Pedagang tersebut seperti menantang secara terbuka terhadap penguasa kampus
ungu. Bahkan secara tegas dia mangkal di depan papan yang bertuliskan “PEDAGANG
KAKI LIMA/ASONGAN DILARANG BERJUALAN DI LINGKUNGAN FBS UNY”. Seperti mengatakan
gerobak saya beroda tidak berkaki.
Sebut
saja namanya Anton, dia telah berjualan Bakwan kawi selama 2 tahun. Selama
pencarian tempat mangkal, FBS merupakan tempat yang memberikan banyak
keuntungan kepadanya.

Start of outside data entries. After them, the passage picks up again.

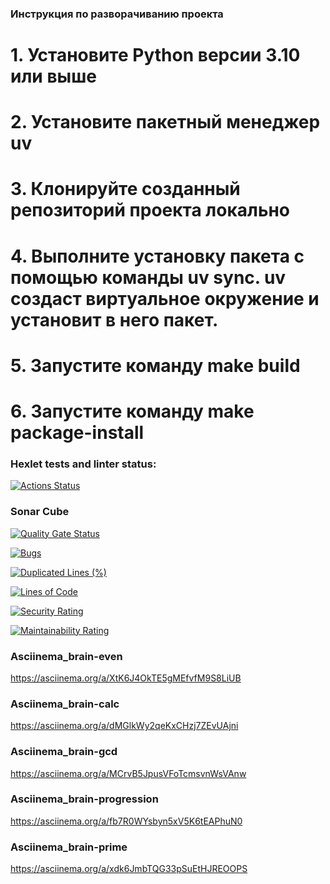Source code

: ### Инструкция по разворачиванию проекта
# 1. Установите Python версии 3.10 или выше
# 2. Установите пакетный менеджер uv
# 3. Клонируйте созданный репозиторий проекта локально
# 4. Выполните установку пакета с помощью команды uv sync. uv создаст  виртуальное окружение и установит в него пакет.
# 5. Запустите команду make build
# 6. Запустите команду make package-install

### Hexlet tests and linter status:
[![Actions Status](https://github.com/CheshireMug/python-project-49/actions/workflows/hexlet-check.yml/badge.svg)](https://github.com/CheshireMug/python-project-49/actions)

### Sonar Cube
[![Quality Gate Status](https://sonarcloud.io/api/project_badges/measure?project=CheshireMug_python-project-49&metric=alert_status)](https://sonarcloud.io/summary/new_code?id=CheshireMug_python-project-49)

[![Bugs](https://sonarcloud.io/api/project_badges/measure?project=CheshireMug_python-project-49&metric=bugs)](https://sonarcloud.io/summary/new_code?id=CheshireMug_python-project-49)

[![Duplicated Lines (%)](https://sonarcloud.io/api/project_badges/measure?project=CheshireMug_python-project-49&metric=duplicated_lines_density)](https://sonarcloud.io/summary/new_code?id=CheshireMug_python-project-49)

[![Lines of Code](https://sonarcloud.io/api/project_badges/measure?project=CheshireMug_python-project-49&metric=ncloc)](https://sonarcloud.io/summary/new_code?id=CheshireMug_python-project-49)

[![Security Rating](https://sonarcloud.io/api/project_badges/measure?project=CheshireMug_python-project-49&metric=security_rating)](https://sonarcloud.io/summary/new_code?id=CheshireMug_python-project-49)

[![Maintainability Rating](https://sonarcloud.io/api/project_badges/measure?project=CheshireMug_python-project-49&metric=sqale_rating)](https://sonarcloud.io/summary/new_code?id=CheshireMug_python-project-49)

### Asciinema_brain-even
https://asciinema.org/a/XtK6J4OkTE5gMEfvfM9S8LiUB

### Asciinema_brain-calc
https://asciinema.org/a/dMGlkWy2qeKxCHzj7ZEvUAjni

### Asciinema_brain-gcd
https://asciinema.org/a/MCrvB5JpusVFoTcmsvnWsVAnw

### Asciinema_brain-progression
https://asciinema.org/a/fb7R0WYsbyn5xV5K6tEAPhuN0

### Asciinema_brain-prime
https://asciinema.org/a/xdk6JmbTQG33pSuEtHJREOOPS
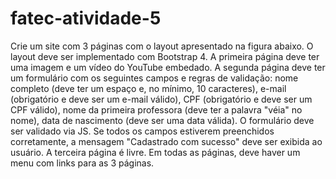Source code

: # fatec-atividade-5
Crie um site com 3 páginas com o layout apresentado na figura abaixo. O layout deve ser implementado com Bootstrap 4. A primeira página deve ter uma imagem e um vídeo do YouTube embedado. A segunda página deve ter um formulário com os seguintes campos e regras de validação: nome completo (deve ter um espaço e, no mínimo, 10 caracteres), e-mail (obrigatório e deve ser um e-mail válido), CPF (obrigatório e deve ser um CPF válido), nome da primeira professora (deve ter a palavra "véia" no nome), data de nascimento (deve ser uma data válida). O formulário deve ser validado via JS. Se todos os campos estiverem preenchidos corretamente, a mensagem "Cadastrado com sucesso" deve ser exibida ao usuário. A terceira página é livre. Em todas as páginas, deve haver um menu com links para as 3 páginas.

Pada sore hari ketika warga FBS mengalami kelaparan
setelah mengikuti perkuliahan, saat itulah Anton beraksi menawarkan pengganjal
perut kepada mereka. Adanya Simbiosis mutualisme antara mahasiswa dan Anton,
membuatnya betah mangkal di FBS.
Selain
di depan lapangan parkir mobil FBS, kita
bisa menjumpai penjual jajanan rakyat di depan parkiram C 13 FBS dan SC UNY.
Kurangnya pengawasan dari pihak birokrasi, membuat mereka bebas menjajakan
dagangannya. Kampus ungu kemudian tak ubahnya Sekolah Dasar di depan GOR UNY,
banyak terdapat penjual jajanan rakyat yang mangkal di depan gerbang sekolah
dasar.
Ladang
uang di tanah terlarang ini juga dicangkul oleh para pengemis. Mereka
berseliweran di pendopo tejo FBS UNY dan Masjid kampus Mujahidin UNY. Tak
jarang mereka mengantongi uang seratus ribu perhari. Gaji mereka melebihi
pegawai negeri yang bekerja di UNY sendiri. Bisa dikatan hanya dengan modal muka
memelas, rupiah demi rupiah mereka dapatkan.